Hearing stirs up issue of illegals

By Ben Ready
September 2, 2006
The Daily Times-Call

GREELEY — The Dream Act, a provision of Senate Bill 2611, would discriminate against U.S. citizens and encourage immigrants to remain undocumented, law professor Kris Kobach says.

Not so, says a backer of the proposal. The Dream Act would encourage the children of illegal immigrants, who are illegal themselves, to do “exactly what we, as a society have asked: go to school, stay out of trouble, succeed,” Jared Polis, vice chairman of the Colorado Board of Education, said Friday during a congressional hearing on illegal immigration and the costs of higher education.

The hearing took place at the University of Northern Colorado in Greeley.

Polis and Kobach, a professor of law at the University of Missouri, were panelists at the hearing, led by U.S. Rep. Howard “Buck” McKeon, R-Calif., chairman of the House Education and Workforce Committee.

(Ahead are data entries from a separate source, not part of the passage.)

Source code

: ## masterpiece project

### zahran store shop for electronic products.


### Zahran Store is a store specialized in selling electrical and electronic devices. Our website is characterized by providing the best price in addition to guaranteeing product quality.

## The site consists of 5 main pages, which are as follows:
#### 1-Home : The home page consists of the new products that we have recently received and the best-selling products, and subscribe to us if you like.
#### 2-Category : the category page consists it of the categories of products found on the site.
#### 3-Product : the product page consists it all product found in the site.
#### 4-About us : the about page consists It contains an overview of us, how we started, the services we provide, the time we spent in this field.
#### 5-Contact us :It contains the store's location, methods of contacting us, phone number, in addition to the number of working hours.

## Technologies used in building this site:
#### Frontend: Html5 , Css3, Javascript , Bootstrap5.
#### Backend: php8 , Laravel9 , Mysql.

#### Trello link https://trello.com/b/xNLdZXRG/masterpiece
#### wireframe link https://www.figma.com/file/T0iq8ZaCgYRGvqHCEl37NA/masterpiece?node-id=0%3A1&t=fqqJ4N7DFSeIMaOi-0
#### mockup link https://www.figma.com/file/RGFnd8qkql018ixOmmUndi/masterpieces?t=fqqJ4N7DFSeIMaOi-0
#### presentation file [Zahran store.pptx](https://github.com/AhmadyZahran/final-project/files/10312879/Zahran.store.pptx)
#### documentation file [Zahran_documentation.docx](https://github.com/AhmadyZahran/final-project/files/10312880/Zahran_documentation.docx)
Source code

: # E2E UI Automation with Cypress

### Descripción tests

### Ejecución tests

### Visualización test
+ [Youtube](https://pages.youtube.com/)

The Dream Act would repeal a 1993 law that prohibits states from offering lower in-state tuition rates to illegal immigrants unless those states also offer the rates to U.S. citizens from other states. States could offer in-state college tuition rates to illegal immigrants who came to the United States before they turned 16, have lived here for five years or more, and have graduated from high school.

Kobach testified Friday that the Dream Act would not only discriminate against U.S. citizens and place an unfair tax burden on them; it also would encourage immigrants to remain undocumented.

Ten states, including California and Texas, offer in-state tuition to undocumented students but deny in-state tuition to out-of-state legal U.S. residents, he said.

“Aliens are sent this message: ‘We encourage you to violate the law,’” Kobach said.

Polis, though, said many children of illegal immigrants consider America their only home and English their only fluent language.

“(The Dream Act) represents a simple acknowledgement that our immigration failures and the mistakes of adults ought not be visited on children who have done nothing wrong,” Polis said.

Following the hearing, McKeon and U.S. Rep. Marilyn Musgrave, R-Colo., traveled to Loveland for another hearing, this one on immigration employment verification and work-site enforcement. Both hearings were hosted by Musgrave.